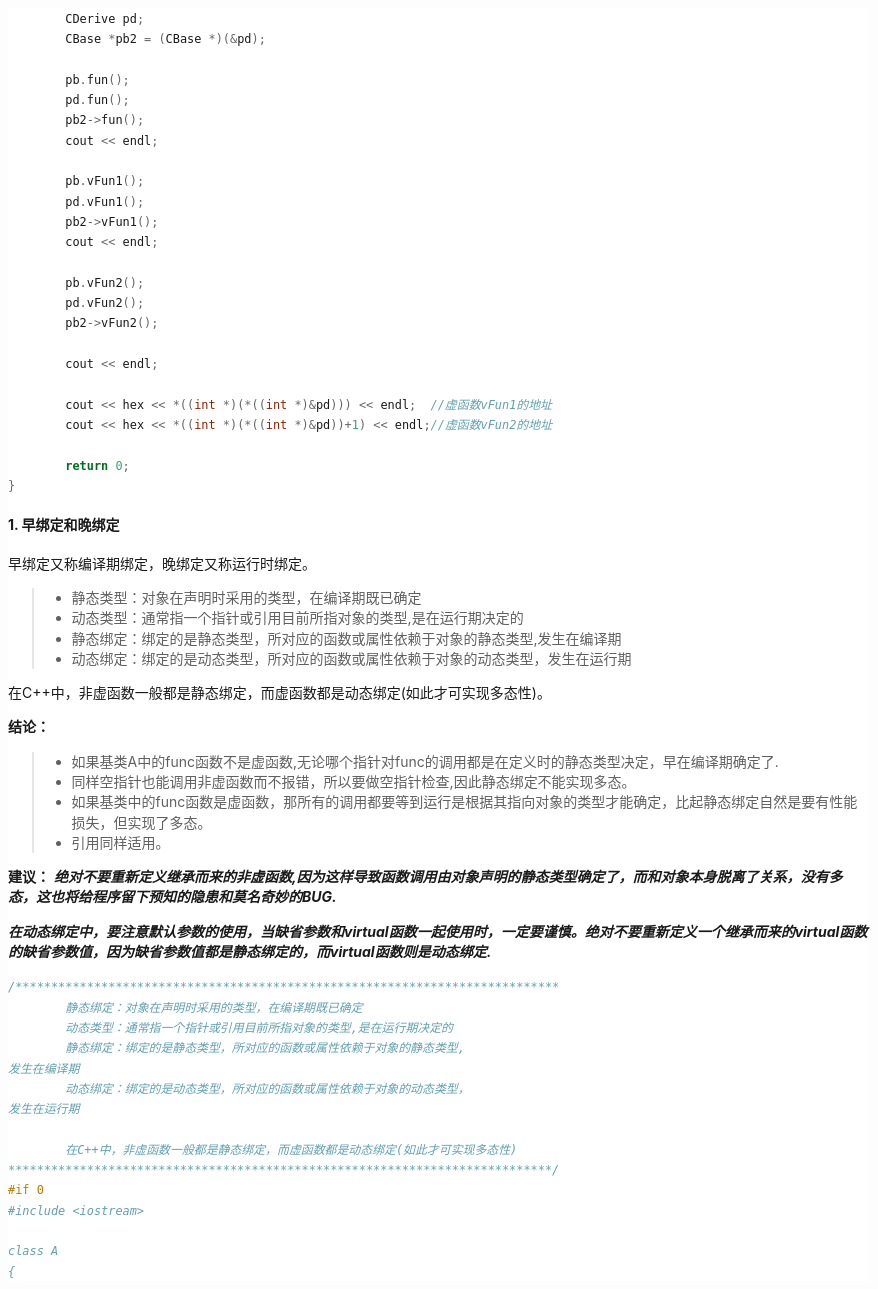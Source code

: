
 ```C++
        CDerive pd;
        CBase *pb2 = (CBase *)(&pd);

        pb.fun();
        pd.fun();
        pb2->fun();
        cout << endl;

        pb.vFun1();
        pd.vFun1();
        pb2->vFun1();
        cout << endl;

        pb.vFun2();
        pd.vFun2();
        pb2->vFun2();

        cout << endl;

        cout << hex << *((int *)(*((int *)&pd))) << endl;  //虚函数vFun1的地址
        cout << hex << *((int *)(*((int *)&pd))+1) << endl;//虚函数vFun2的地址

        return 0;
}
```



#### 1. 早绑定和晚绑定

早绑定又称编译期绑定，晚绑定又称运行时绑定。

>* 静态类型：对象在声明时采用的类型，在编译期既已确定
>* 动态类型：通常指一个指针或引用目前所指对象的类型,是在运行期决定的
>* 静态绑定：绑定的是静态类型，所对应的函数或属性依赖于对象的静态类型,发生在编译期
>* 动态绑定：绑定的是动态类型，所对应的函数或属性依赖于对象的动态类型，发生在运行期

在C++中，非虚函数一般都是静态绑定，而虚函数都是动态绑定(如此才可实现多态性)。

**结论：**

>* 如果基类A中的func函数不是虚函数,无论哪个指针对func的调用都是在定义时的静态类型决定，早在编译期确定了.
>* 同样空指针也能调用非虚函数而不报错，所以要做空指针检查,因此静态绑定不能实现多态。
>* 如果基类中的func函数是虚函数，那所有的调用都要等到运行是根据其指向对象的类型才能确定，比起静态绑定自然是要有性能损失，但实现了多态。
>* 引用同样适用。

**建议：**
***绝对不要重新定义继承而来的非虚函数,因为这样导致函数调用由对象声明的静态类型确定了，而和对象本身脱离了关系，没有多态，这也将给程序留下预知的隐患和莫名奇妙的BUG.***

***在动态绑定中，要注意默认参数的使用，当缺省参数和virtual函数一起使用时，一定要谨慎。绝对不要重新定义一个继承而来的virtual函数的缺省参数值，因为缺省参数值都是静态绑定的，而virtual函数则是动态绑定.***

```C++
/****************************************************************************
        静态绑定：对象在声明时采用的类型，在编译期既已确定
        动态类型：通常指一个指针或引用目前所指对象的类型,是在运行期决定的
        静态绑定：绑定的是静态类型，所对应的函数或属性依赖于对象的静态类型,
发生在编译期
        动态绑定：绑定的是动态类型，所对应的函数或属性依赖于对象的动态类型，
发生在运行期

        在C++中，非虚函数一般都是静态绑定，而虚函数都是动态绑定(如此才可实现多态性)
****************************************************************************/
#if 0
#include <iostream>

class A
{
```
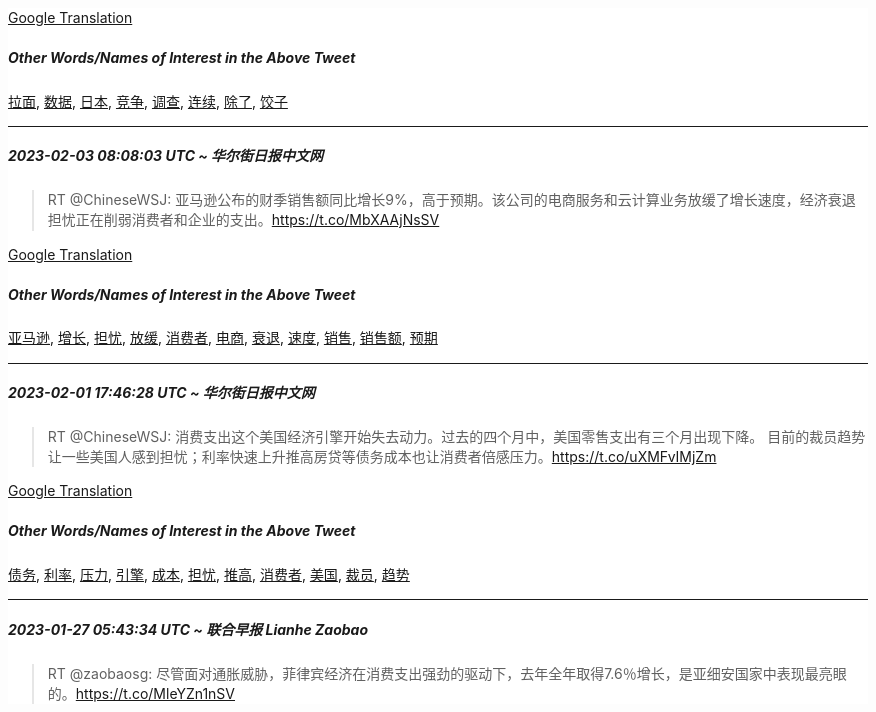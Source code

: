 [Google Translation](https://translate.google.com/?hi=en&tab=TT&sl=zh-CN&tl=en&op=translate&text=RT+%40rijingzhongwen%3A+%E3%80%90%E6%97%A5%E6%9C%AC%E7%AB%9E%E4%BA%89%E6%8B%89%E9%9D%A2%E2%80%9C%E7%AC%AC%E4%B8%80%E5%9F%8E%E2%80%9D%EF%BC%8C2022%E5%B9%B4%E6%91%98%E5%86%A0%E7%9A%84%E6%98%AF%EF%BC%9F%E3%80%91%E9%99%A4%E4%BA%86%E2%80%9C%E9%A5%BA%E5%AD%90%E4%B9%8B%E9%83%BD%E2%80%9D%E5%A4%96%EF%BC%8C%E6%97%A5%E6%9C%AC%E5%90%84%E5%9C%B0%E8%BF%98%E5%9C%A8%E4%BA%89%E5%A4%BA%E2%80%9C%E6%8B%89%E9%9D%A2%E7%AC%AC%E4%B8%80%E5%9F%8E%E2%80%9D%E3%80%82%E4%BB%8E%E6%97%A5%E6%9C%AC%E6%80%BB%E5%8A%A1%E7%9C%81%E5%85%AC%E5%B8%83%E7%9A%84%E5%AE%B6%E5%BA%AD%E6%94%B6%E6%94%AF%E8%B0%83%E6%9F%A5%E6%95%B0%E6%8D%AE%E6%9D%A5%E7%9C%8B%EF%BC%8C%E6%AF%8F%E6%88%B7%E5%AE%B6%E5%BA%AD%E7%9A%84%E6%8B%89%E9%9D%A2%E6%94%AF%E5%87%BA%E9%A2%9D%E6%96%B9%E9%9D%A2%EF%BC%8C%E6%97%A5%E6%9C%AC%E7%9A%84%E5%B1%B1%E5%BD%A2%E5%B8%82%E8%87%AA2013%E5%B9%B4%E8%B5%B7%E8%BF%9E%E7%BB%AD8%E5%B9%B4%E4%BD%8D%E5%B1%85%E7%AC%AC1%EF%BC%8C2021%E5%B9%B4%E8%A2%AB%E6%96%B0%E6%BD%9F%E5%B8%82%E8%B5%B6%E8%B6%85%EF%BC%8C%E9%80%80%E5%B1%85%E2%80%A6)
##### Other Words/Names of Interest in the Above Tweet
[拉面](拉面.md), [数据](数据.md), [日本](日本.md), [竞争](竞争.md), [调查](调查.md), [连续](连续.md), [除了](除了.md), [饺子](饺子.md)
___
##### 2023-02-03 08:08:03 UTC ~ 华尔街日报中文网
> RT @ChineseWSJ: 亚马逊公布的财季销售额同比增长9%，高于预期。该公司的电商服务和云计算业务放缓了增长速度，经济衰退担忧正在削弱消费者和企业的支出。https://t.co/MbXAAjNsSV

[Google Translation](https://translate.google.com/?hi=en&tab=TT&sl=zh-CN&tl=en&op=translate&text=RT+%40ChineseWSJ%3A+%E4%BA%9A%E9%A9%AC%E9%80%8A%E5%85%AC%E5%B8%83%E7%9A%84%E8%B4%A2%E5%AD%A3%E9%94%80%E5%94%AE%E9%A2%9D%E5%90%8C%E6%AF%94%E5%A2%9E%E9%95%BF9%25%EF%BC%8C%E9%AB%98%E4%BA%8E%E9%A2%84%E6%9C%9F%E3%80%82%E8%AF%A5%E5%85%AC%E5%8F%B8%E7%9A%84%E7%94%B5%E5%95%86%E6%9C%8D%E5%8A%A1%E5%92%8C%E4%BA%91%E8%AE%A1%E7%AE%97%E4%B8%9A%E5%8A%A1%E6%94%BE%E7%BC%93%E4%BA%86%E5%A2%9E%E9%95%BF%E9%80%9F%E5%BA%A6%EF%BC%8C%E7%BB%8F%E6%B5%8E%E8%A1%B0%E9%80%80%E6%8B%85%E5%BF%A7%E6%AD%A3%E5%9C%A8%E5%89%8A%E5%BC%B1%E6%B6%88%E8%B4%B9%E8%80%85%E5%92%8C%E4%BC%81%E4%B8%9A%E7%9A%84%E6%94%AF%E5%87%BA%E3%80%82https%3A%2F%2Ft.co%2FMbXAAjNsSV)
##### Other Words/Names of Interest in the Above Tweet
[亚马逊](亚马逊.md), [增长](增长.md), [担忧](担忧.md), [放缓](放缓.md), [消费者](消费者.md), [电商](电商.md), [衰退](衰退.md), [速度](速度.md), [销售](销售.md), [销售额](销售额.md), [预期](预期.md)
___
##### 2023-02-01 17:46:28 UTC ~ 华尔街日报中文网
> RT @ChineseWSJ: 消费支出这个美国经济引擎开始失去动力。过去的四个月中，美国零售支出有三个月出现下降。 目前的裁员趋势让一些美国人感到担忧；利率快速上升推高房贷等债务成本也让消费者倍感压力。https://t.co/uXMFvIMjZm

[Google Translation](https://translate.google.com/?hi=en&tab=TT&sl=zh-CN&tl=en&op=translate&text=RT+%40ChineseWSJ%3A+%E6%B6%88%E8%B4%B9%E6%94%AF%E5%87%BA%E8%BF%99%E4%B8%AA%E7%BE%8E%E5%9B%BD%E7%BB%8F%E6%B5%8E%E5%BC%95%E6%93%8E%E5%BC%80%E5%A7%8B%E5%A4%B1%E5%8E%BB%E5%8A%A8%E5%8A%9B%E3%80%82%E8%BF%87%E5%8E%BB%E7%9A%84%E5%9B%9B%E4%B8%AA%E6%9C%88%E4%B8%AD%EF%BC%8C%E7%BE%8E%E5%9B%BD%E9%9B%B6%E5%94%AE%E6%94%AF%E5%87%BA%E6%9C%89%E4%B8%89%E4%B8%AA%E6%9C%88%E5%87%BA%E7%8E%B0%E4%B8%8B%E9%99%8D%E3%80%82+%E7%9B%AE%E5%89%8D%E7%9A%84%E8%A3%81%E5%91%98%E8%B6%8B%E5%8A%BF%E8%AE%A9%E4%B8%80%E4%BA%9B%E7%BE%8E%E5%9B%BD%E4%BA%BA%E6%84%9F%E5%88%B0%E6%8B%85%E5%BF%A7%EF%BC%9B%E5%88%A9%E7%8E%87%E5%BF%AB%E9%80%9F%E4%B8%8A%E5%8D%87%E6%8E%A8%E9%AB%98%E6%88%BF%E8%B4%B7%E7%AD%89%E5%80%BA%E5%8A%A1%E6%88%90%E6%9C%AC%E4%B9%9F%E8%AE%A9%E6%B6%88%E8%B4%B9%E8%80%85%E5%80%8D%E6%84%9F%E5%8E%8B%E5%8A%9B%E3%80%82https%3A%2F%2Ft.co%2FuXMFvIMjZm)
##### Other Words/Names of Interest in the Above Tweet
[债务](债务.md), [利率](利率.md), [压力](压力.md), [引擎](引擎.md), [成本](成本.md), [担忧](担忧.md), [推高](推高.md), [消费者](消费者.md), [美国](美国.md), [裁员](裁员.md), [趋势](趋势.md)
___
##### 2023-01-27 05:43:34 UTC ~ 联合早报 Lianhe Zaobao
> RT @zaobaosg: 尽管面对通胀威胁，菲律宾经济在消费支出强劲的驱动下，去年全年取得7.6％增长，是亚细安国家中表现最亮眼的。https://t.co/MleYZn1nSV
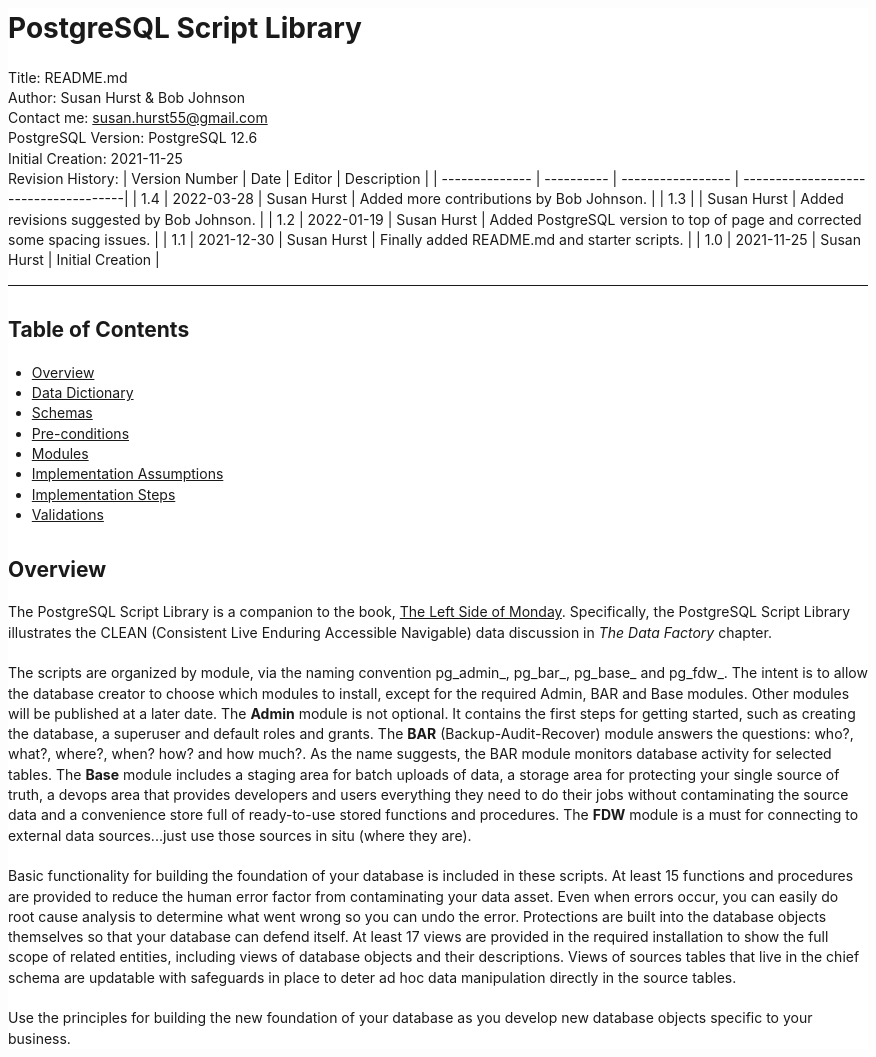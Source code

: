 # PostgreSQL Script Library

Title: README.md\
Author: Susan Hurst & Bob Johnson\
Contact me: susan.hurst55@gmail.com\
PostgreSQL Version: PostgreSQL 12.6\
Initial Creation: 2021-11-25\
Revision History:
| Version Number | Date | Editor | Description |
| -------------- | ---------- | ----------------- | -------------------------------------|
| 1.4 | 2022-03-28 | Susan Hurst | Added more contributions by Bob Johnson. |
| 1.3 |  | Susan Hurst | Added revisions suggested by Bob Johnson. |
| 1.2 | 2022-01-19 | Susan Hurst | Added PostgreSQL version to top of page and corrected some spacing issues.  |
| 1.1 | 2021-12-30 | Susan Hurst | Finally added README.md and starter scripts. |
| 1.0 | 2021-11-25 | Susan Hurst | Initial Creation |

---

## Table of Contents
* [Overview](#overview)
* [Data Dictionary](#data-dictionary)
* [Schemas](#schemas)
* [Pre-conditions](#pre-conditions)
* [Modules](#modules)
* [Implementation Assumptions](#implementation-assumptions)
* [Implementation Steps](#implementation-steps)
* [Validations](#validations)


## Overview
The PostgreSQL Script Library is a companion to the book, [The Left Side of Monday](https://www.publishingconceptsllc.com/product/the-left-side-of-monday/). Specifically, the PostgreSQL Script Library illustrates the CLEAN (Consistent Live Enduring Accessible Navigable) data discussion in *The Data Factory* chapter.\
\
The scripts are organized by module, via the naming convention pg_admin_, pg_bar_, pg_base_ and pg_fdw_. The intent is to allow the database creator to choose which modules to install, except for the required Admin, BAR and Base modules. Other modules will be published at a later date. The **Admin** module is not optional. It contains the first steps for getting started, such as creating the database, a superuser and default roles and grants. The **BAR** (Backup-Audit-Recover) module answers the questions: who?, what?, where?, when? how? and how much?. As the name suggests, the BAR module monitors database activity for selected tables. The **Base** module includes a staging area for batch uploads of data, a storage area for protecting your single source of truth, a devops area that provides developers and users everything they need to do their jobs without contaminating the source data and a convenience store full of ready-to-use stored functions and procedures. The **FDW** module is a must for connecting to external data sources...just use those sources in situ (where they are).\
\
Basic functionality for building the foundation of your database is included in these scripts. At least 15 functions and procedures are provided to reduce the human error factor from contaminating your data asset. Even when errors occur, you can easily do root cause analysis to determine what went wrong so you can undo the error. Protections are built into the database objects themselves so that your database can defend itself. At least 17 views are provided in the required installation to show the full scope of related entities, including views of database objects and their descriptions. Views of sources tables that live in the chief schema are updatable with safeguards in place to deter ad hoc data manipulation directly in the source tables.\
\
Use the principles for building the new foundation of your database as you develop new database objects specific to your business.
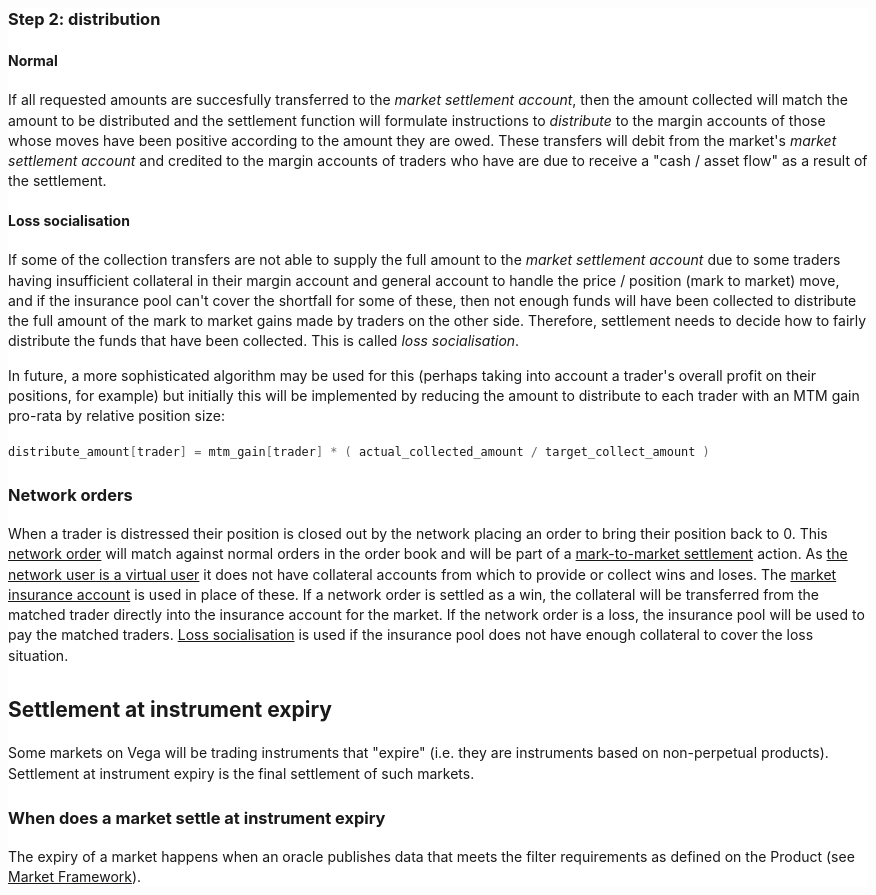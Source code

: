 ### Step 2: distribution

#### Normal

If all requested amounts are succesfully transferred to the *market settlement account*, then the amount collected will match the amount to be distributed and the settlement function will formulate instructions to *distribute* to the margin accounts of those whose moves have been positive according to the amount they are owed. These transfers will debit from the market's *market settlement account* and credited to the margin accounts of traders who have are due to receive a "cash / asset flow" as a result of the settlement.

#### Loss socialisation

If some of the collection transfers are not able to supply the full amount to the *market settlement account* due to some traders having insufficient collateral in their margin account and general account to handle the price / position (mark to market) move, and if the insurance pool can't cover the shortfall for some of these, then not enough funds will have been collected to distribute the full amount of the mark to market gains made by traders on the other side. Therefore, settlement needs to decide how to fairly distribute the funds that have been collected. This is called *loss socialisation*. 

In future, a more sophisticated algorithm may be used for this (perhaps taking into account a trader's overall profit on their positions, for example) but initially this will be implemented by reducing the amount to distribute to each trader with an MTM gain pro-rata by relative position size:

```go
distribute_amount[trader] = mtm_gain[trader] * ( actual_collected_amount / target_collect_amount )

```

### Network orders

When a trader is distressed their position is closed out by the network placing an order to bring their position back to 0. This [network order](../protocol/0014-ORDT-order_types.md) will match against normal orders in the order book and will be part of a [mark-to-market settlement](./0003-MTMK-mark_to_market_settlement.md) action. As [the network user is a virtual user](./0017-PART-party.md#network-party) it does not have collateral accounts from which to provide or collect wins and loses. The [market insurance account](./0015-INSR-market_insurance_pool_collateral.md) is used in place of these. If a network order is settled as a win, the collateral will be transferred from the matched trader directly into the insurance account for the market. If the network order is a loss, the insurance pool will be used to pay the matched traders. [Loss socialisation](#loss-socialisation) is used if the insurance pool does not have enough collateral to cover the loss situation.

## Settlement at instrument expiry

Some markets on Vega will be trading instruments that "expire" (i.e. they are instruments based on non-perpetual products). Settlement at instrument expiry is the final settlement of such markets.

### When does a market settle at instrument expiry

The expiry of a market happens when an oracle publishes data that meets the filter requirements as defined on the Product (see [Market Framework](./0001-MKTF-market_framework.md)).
##########
◆ **What needs to be done**: Only lines holding the word "modules" belong in the answer; copy each one from the material.

◆ **The completed task**:
* [Modules](#modules)
The scripts are organized by module, via the naming convention pg_admin_, pg_bar_, pg_base_ and pg_fdw_. The intent is to allow the database creator to choose which modules to install, except for the required Admin, BAR and Base modules. Other modules will be published at a later date. The **Admin** module is not optional. It contains the first steps for getting started, such as creating the database, a superuser and default roles and grants. The **BAR** (Backup-Audit-Recover) module answers the questions: who?, what?, where?, when? how? and how much?. As the name suggests, the BAR module monitors database activity for selected tables. The **Base** module includes a staging area for batch uploads of data, a storage area for protecting your single source of truth, a devops area that provides developers and users everything they need to do their jobs without contaminating the source data and a convenience store full of ready-to-use stored functions and procedures. The **FDW** module is a must for connecting to external data sources...just use those sources in situ (where they are).\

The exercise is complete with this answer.